En mars 2017, le Conseil constitutionnel validait pourtant la loi n° 2017-348 du 20 mars 2017 relative à la lutte contre l'accaparement des terres agricoles et au développement du biocontrôle. Cette dernière a pour objectif principal d'éviter l'acquisition de terres agricoles par des sociétés financières, améliorant la protection du foncier agricole en renforçant, notamment, le rôle d'arbitrage et de contrôle des SAFER tout en favorisant la réduction de l'utilisation de produits phytopharmaceutiques.
Les SAFER peuvent exercer un droit de préemption sur les ventes de terres agricoles afin d'éviter les prises de contrôle des terres par des sociétés financières, droit de préemption étendu aux ventes d'exploitations agricoles constituées en sociétés par la loi n° 2014-1170 du 13 octobre 2014 d'avenir pour l'agriculture, l'alimentation et la forêt.
Les notaires sont, en effet, obligés de notifier aux SAFER toute vente de terres agricoles dont ils sont chargés. En 2015, par exemple, 1 260 préemptions ont été exercées, soit 0,6 % du nombre de ventes. Dans sa décision n° 2017-748 DC du 16 mars 2017, le Conseil constitutionnel censurait, cependant, une disposition de la loi permettant aux SAFER de préempter les ventes partielles des terres par des sociétés agricoles.
Or, depuis plusieurs mois, il s'avère que des groupes d'intérêt industriels, agricoles et financiers, le plus souvent étrangers, contournent les dispositifs de ladite loi précisément grâce au vide juridique laissé par cette décision.

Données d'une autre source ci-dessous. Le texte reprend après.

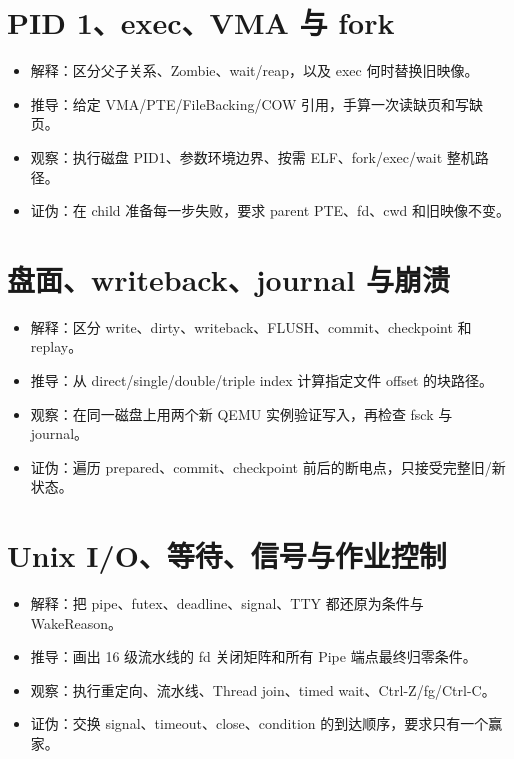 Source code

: \section*{PID 1、exec、VMA 与 fork}

\begin{itemize}
  \item 解释：区分父子关系、Zombie、wait/reap，以及 exec 何时替换旧映像。
  \item 推导：给定 VMA/PTE/FileBacking/COW 引用，手算一次读缺页和写缺页。
  \item 观察：执行磁盘 PID1、参数环境边界、按需 ELF、fork/exec/wait 整机路径。
  \item 证伪：在 child 准备每一步失败，要求 parent PTE、fd、cwd 和旧映像不变。
\end{itemize}

\section*{盘面、writeback、journal 与崩溃}

\begin{itemize}
  \item 解释：区分 write、dirty、writeback、FLUSH、commit、checkpoint 和 replay。
  \item 推导：从 direct/single/double/triple index 计算指定文件 offset 的块路径。
  \item 观察：在同一磁盘上用两个新 QEMU 实例验证写入，再检查 fsck 与 journal。
  \item 证伪：遍历 prepared、commit、checkpoint 前后的断电点，只接受完整旧/新状态。
\end{itemize}

\section*{Unix I/O、等待、信号与作业控制}

\begin{itemize}
  \item 解释：把 pipe、futex、deadline、signal、TTY 都还原为条件与 WakeReason。
  \item 推导：画出 16 级流水线的 fd 关闭矩阵和所有 Pipe 端点最终归零条件。
  \item 观察：执行重定向、流水线、Thread join、timed wait、Ctrl-Z/fg/Ctrl-C。
  \item 证伪：交换 signal、timeout、close、condition 的到达顺序，要求只有一个赢家。
\end{itemize}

Ils continuent de s'accaparer des terres appartenant à des exploitants, le plus souvent dans la détresse.
La propriété du foncier agricole devenue une valeur sûre à l'échelle mondiale, les simples exploitants agricoles sont démunis. Partant de ce constat et tirant les conclusions de nombreux exemples de tentatives d'accaparement des terres dans le sud-ouest de la France, notamment mais pas seulement, le législateur a voulu donner aux SAFER le pouvoir de résister à ces offensives délétères.
En effet, l'accaparement des terres agricoles remet en cause une matière première précieuse, la terre, source de vie, transformant les exploitations agricoles qui font vivre nos territoires et nos terroirs, en champs de production industrielle. C'est pourquoi, elle lui demande de faire de toute urgence une première évaluation de l'impact de la loi du 20 mars 2017 pour prendre rapidement les mesures nécessaires afin de mettre un terme au vide juridique entourant la cession partielle des terres agricoles, qui échappe encore aux compétences des SAFER, détournant de fait l'esprit même de la loi et la volonté du législateur.